Your goal ->
How many of the lines in the data contain "integers"? Give only the number.

Saved entries:

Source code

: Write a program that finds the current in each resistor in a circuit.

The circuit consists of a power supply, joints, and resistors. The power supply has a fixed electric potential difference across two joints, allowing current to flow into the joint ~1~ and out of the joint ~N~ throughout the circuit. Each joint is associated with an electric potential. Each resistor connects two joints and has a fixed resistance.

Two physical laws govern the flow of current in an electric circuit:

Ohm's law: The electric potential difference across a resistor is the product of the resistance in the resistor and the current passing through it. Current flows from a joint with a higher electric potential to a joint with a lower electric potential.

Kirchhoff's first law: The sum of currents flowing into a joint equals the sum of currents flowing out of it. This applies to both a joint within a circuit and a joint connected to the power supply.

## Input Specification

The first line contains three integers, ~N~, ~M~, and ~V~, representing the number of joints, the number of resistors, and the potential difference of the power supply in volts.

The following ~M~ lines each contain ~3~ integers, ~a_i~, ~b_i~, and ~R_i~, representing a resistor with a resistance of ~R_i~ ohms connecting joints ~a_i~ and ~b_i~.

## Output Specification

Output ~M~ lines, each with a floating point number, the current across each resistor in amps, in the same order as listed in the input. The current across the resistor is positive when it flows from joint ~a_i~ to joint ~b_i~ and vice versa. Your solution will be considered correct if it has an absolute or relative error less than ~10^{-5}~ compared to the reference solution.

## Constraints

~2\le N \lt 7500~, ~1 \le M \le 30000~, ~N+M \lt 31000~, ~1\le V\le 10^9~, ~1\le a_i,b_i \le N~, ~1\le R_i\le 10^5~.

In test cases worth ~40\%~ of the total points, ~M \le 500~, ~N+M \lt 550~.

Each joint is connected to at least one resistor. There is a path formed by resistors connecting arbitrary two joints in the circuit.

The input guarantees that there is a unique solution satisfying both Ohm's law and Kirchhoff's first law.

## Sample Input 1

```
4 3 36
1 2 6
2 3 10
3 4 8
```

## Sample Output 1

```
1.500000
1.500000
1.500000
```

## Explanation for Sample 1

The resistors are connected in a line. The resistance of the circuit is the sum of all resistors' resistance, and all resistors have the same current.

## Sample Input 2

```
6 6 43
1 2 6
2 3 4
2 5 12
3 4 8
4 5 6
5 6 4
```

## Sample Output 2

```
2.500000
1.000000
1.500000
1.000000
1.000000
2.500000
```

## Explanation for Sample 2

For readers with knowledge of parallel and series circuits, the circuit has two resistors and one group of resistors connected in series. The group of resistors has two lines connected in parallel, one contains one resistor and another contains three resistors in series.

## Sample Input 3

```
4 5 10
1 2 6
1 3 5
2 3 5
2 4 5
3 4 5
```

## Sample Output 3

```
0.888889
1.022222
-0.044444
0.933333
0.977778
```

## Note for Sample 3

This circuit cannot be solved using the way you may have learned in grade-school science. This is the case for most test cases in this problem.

==

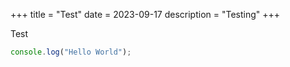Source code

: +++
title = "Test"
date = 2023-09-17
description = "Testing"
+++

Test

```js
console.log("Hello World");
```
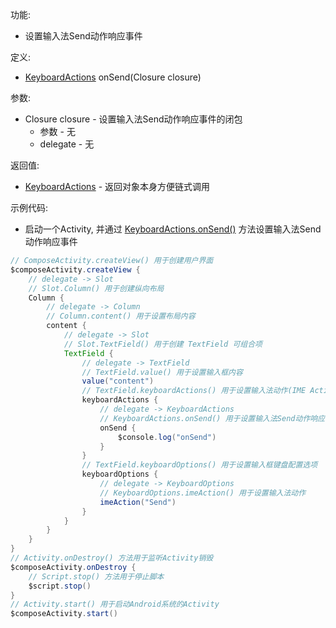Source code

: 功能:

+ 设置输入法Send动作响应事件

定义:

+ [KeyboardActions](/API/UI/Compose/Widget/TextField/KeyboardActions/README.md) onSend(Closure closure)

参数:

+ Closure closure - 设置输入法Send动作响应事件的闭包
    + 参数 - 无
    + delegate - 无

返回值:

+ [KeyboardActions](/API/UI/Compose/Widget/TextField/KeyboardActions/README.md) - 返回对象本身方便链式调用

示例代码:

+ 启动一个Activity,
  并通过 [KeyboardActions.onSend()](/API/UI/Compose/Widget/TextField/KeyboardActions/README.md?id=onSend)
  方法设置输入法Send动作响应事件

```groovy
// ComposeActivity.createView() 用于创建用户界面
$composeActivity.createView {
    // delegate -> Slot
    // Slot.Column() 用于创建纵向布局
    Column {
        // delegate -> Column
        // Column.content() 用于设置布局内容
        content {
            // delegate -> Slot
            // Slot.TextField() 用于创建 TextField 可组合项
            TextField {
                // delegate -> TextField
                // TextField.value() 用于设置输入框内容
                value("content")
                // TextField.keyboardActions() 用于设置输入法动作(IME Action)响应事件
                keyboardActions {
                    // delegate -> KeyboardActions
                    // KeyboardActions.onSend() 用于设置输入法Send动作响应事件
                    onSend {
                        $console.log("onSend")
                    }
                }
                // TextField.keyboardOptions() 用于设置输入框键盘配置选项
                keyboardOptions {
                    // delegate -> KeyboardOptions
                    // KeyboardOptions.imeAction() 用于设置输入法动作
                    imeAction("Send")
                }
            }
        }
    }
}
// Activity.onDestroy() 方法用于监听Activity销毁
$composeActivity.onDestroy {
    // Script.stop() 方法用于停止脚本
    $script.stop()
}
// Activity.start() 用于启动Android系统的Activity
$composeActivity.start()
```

* * *

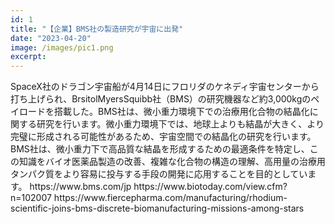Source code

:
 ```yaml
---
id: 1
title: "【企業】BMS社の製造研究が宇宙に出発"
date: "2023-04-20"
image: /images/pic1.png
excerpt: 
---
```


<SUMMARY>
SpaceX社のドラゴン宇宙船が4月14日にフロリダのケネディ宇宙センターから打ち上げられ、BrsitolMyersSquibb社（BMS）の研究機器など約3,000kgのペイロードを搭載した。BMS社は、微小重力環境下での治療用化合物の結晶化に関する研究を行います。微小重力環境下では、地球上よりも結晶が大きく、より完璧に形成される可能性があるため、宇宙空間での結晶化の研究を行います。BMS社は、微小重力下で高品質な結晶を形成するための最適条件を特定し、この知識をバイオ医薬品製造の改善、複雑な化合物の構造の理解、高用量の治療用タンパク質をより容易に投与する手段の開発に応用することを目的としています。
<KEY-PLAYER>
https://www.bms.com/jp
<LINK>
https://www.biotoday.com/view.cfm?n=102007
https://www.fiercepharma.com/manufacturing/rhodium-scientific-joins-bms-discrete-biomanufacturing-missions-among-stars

Solved problem ->
2